Seated in his high-backed chair in the throne room, High Magus and Court Wizard Arcade Deltarion barely stifles a yawn. It’s been years since he’s gone on an adventure with his old friends. Nowadays, he spends his time creating magical items, dealing with minor wizardly concerns in the kingdom, and inspecting the kingdom’s defenses. Boring. The pomp and circumstance is nice, of course, but it’s hard to keep your edge when you aren’t regularly challenged.

On the far end of the gilded chamber, a woman slips in the door past the guards. She looks like a scullery wench, but Arcade can’t help but notice that the guards didn’t even seem to notice her. He catches just a glimpse of steely gray eyes….

Claris?

Sister Claris of Vindus is a pilgrim of Vindus, God of Justice and Vengeance. She has been missing for months, as she descended into the Underdark to scout out the path and progress of the advancing ghoulish army. If she’s here, then there’s probably a reason. Even as the woman slips out of the throne room, Arcade stands and makes his apologies to King Josric. The King looks at him jealously – he must be bored as well – and grants his permission. Instantly, The Master of Space and Time twists in Arcade’s hand, and the Court Wizard disappears in a pyre of green flame.

Arcade reappears just outside of the throne room, his intelligent staff warm in his hand. There is no woman anywhere in sight.

“Ahem.”

The noise is cold, precise, and directly behind him. Arcade spins – and there’s no one there.

“Behind you.”

He spins again, and Claris is standing in front of him.

“Don’t do that!” he complains. “How are you? Well? And Purity, your daughter?”

A thin sliver of a smile crosses Claris’ lips. “Well, thank you. We need to get the others. I have information to report.”

One teleport later, the two are standing outside of the Academe Sorcere in Oursk, hundreds of miles to the east. The air is fragrant with the smell of the endless sea, chilly in an early autumn gloom. Arcade and Claris stride into the school, passing the Guardian Wyrm stone statues (currently arcane marked with school colors) and moving onto the magically polished flagstone floors. It only takes them a few moments to find Dylrath's classroom.

Arcade opens the door and harrumphs self-importantly. The professor, in the midst of a lesson, pauses and raises an irritated eyebrow at the interruption. 19 year old Dylrath, the oldest student in the class by several years, sinks his face into his hand in anticipation of what he knows is coming.

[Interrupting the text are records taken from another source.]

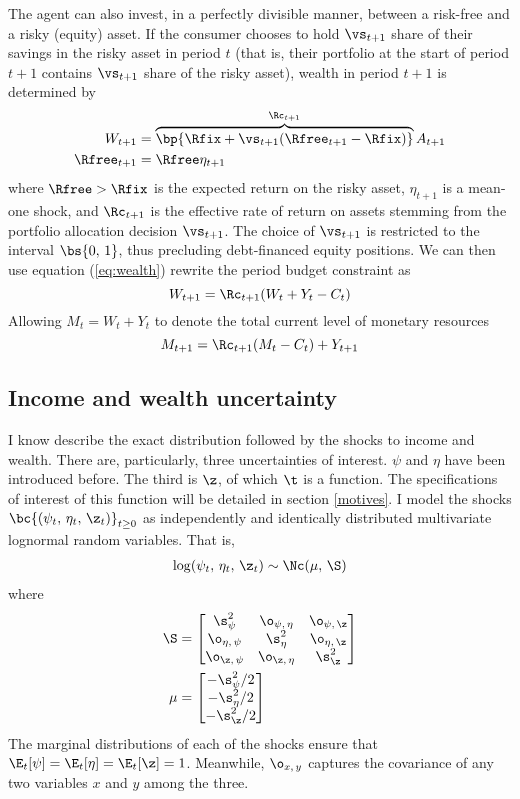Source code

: The agent can also invest, in a perfectly divisible manner, between a risk-free and a risky (equity) asset. If the consumer chooses to hold $\vs_{t+1}$ share of their savings in the risky asset in period $t$ (that is, their portfolio at the start of period $t+1$ contains $\vs_{t+1}$ share of the risky asset), wealth in period $t+1$ is determined by
\begin{align}
    W_{t+1} &= \overbrace{\bp{\Rfix + \vs_{t+1}(\Rfree_{t+1} - \Rfix)}}^{\Rc_{t+1}}A_{t+1} \label{eq:wealth}\\
    \Rfree_{t+1} &= \Rfree \eta_{t+1} \label{eq:return}
\end{align}
where $\Rfree > \Rfix$ is the expected return on the risky asset, $\eta_{t+1}$ is a mean-one shock, and $\Rc_{t+1}$ is the effective rate of return on assets stemming from the portfolio allocation decision $\vs_{t+1}$. The choice of $\vs_{t+1}$ is restricted to the interval $\bs{0,\,1}$, thus precluding debt-financed equity positions. We can then use equation (\ref{eq:wealth}) rewrite the period budget constraint as
\[
W_{t+1} = \Rc_{t+1}(W_{t} + Y_{t} - C_{t})
\]
Allowing $M_t = W_t + Y_t$ to denote the total current level of monetary resources
\[
M_{t+1} = \Rc_{t+1}(M_t - C_t) + Y_{t+1}
\]

\subsection{Income and wealth uncertainty}

I know describe the exact distribution followed by the shocks to income and wealth. There are, particularly, three uncertainties of interest. $\psi$ and $\eta$ have been introduced before. The third is $\z$, of which $\t$ is a function. The specifications  of interest of this function will be detailed in section \ref{motives}. I model the shocks $\bc{(\psi_t,\,\eta_t,\,\z_t)}_{t \geq 0}$ as independently and identically distributed multivariate lognormal random variables. That is,
\begin{align*}
    \log (\psi_t,\,\eta_t,\,\z_t) \sim \Nc(\mu,\,\S)
\end{align*}
where
\begin{align*}
    \S &= \begin{bmatrix}
        \s_{\psi}^2 & \o_{\psi,\,\eta} & \o_{\psi,\,\z}\\
        \o_{\eta,\,\psi} & \s_{\eta}^2 & \o_{\eta,\,\z}\\
        \o_{\z,\,\psi} & \o_{\z,\,\eta} & \s_{\z}^2
    \end{bmatrix}\\
    \mu &= \begin{bmatrix}
        -\s_{\psi}^2 / 2\\
        -\s_{\eta}^2 / 2\\
        -\s_{\z}^2 / 2
    \end{bmatrix}
\end{align*}
The marginal distributions of each of the shocks ensure that $\E_t[\psi] = \E_t[\eta] = \E_t[\z] = 1$. Meanwhile, $\o_{x,\,y}$ captures the covariance of any two variables $x$ and $y$ among the three.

"My deepest apologies for the interruption," says Arcade smoothly, "but I am Sir Arcade Deltarion, High Magus of Gaunt. We need to borrow young Master Birdhouse for an important matter."

The professor looks disgusted. "Very clever, Master Birdhouse," he says, "your stunts are becoming that much more impressive. Is this an illusion, or did you pay a visiting sailor to put on this charade?" He glares at Arcade suspiciously. "In any case, Master Birdhouse is in a lesson. Permission denied."

Arcade bristles, tossing back his chest to reveal his royal Clasp of Crown Eternal, to better display his owl-like eyes, to glare imperiously down his pointed nose at the suddenly wide-eyed professor. "Perhaps you didn't understand. Dylrath must play an essential role in an international conflict, one that could save hundreds or thousands of lives and earn him - and your Academy - substantial acclaim. I presume that with these stakes, he can miss half a session of," he squints at the chalk board, "intermediate conjuration."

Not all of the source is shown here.